Green: All four of us would laugh at many of the same things. . . .

Comden: The film version of On the Town was the first thing they directed, so it was comfortable for us. We knew we all understood each other. Particularly, for Singin' in the Rain, we put things in the script that might have puzzled a lot of other directors, but knowing us as well as they did, they knew exactly what we wanted. And largely because of them, we had the happy experience of being authors who saw up on the screen what we had written.

What kind of place did writers occupy within the MGM system?

Comden: Well, we were very lucky, because in the Freed unit we were treated very well. I think writers have always suffered a great deal in Hollywood—have had their work rewritten by other people, and so on. We usually did not have that happen to us.

Green: From a creative viewpoint, generally we've been very lucky. In those days we finished the script and it went in front of the camera, instantly.

Comden: We had an office in a big administrative building that they used to call "The Iron Lung." It was a bleak office and we went to work every day about nine o'clock. People always think you go to Hollywood, whee! Playing tennis! Wow! But we worked very hard. All the writers worked very hard. And we worked evenings, too. Almost around the clock.

Green: No one was at us with the whips, but it was a good idea to get the


job done and do it right. Since we loved the movies, we were always aware of the fact that we were writing for movies . We felt the responsibility of it, I think, all the time. We didn't think: "Oh, we'll dash this off and they'll fix it up."

Comden: We always wanted it to be really good.

Green: We were naive enough to think it would be filmed. As it turned out, almost every picture we did, did get filmed.

Comden: No other writers were ever assigned to our pictures, either. We were wonderfully protected by Arthur Freed.

Did musicals have the same stature and standards in Hollywood as on Broadway?

Comden: At that time, a high standard. The Freed unit made marvelous movies and there were other big musicals also being done at MGM. Musicals were big moneymakers then. They had a certain amount of prestige—when they were good.

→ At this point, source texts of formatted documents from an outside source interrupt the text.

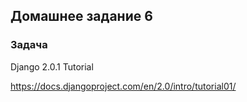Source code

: ## Домашнее задание 6

### Задача

Django 2.0.1 Tutorial

https://docs.djangoproject.com/en/2.0/intro/tutorial01/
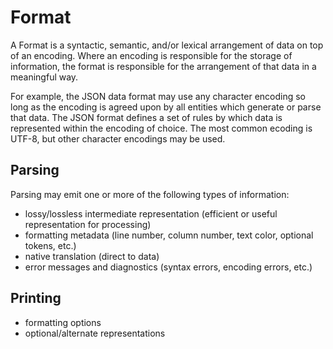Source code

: # Format

A Format is a syntactic, semantic, and/or lexical arrangement of data on top of
an encoding. Where an encoding is responsible for the storage of information,
the format is responsible for the arrangement of that data in a meaningful way.

For example, the JSON data format may use any character encoding so long as the
encoding is agreed upon by all entities which generate or parse that data. The
JSON format defines a set of rules by which data is represented within the
encoding of choice. The most common ecoding is UTF-8, but other character
encodings may be used.

## Parsing

Parsing may emit one or more of the following types of information:

- lossy/lossless intermediate representation (efficient or useful representation for processing)
- formatting metadata (line number, column number, text color, optional tokens, etc.)
- native translation (direct to data)
- error messages and diagnostics (syntax errors, encoding errors, etc.)

## Printing

- formatting options
- optional/alternate representations

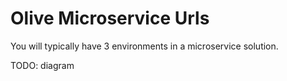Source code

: # Olive Microservice Urls
You will typically have 3 environments in a microservice solution.

TODO: diagram
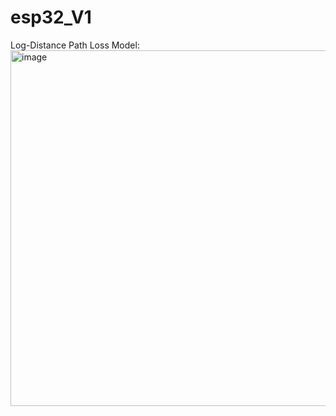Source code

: # esp32_V1
Log-Distance Path Loss Model:
<img width="569" alt="image" src="https://github.com/user-attachments/assets/da0b8123-a9d7-45bf-a1f4-9069b6e11eba">
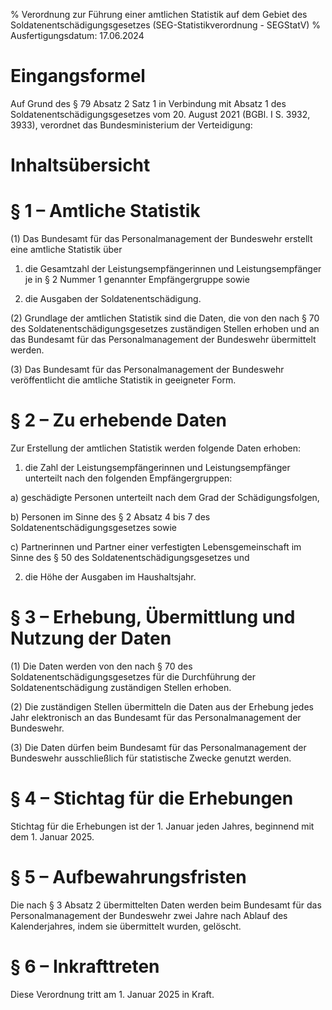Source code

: % Verordnung zur Führung einer amtlichen Statistik auf dem Gebiet des Soldatenentschädigungsgesetzes  (SEG-Statistikverordnung - SEGStatV)
% Ausfertigungsdatum: 17.06.2024
 
# Eingangsformel

Auf Grund des § 79 Absatz 2 Satz 1 in Verbindung mit Absatz 1 des Soldatenentschädigungsgesetzes vom 20. August 2021 (BGBl. I S. 3932, 3933), verordnet das Bundesministerium der Verteidigung:

# Inhaltsübersicht

# § 1 – Amtliche Statistik

(1) Das Bundesamt für das Personalmanagement der Bundeswehr erstellt eine amtliche Statistik über

1. die Gesamtzahl der Leistungsempfängerinnen und Leistungsempfänger je in § 2 Nummer 1 genannter Empfängergruppe sowie

2. die Ausgaben der Soldatenentschädigung.

(2) Grundlage der amtlichen Statistik sind die Daten, die von den nach § 70 des Soldatenentschädigungsgesetzes zuständigen Stellen erhoben und an das Bundesamt für das Personalmanagement der Bundeswehr übermittelt werden.

(3) Das Bundesamt für das Personalmanagement der Bundeswehr veröffentlicht die amtliche Statistik in geeigneter Form.

# § 2 – Zu erhebende Daten

Zur Erstellung der amtlichen Statistik werden folgende Daten erhoben:

1. die Zahl der Leistungsempfängerinnen und Leistungsempfänger unterteilt nach den folgenden Empfängergruppen:

a) geschädigte Personen unterteilt nach dem Grad der Schädigungsfolgen,

b) Personen im Sinne des § 2 Absatz 4 bis 7 des Soldatenentschädigungsgesetzes sowie

c) Partnerinnen und Partner einer verfestigten Lebensgemeinschaft im Sinne des § 50 des Soldatenentschädigungsgesetzes und

2. die Höhe der Ausgaben im Haushaltsjahr.

# § 3 – Erhebung, Übermittlung und Nutzung der Daten

(1) Die Daten werden von den nach § 70 des Soldatenentschädigungsgesetzes für die Durchführung der Soldatenentschädigung zuständigen Stellen erhoben.

(2) Die zuständigen Stellen übermitteln die Daten aus der Erhebung jedes Jahr elektronisch an das Bundesamt für das Personalmanagement der Bundeswehr.

(3) Die Daten dürfen beim Bundesamt für das Personalmanagement der Bundeswehr ausschließlich für statistische Zwecke genutzt werden.

# § 4 – Stichtag für die Erhebungen

Stichtag für die Erhebungen ist der 1. Januar jeden Jahres, beginnend mit dem 1. Januar 2025.

# § 5 – Aufbewahrungsfristen

Die nach § 3 Absatz 2 übermittelten Daten werden beim Bundesamt für das Personalmanagement der Bundeswehr zwei Jahre nach Ablauf des Kalenderjahres, indem sie übermittelt wurden, gelöscht.

# § 6 – Inkrafttreten

Diese Verordnung tritt am 1. Januar 2025 in Kraft.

Did you miss the cultural whirl, the theater world, of New York?

Comden: We never moved out to California to live on a permanent basis. We would go out there and write a picture and then come back East.

Green: We would be there for a number of months—

Comden: —then we'd come back and do a show here.

Green: We could've stayed out there and made all kinds of deals, but we never did, by choice.

Comden: Because we wanted to keep writing for the theater.

Green: And because we lived in New York.

Did you feel that Broadway was more exciting or prestigious work for you, or did you not make that distinction?

Comden: Most people thought the theater was more prestigious in those days, but happily we divided our time. We didn't always, at the beginning, get to do pictures that we were cuckoo about.

Green: We got to like them, after a spell, the early things we wrote.

Was there much creative exchange between MGM writers?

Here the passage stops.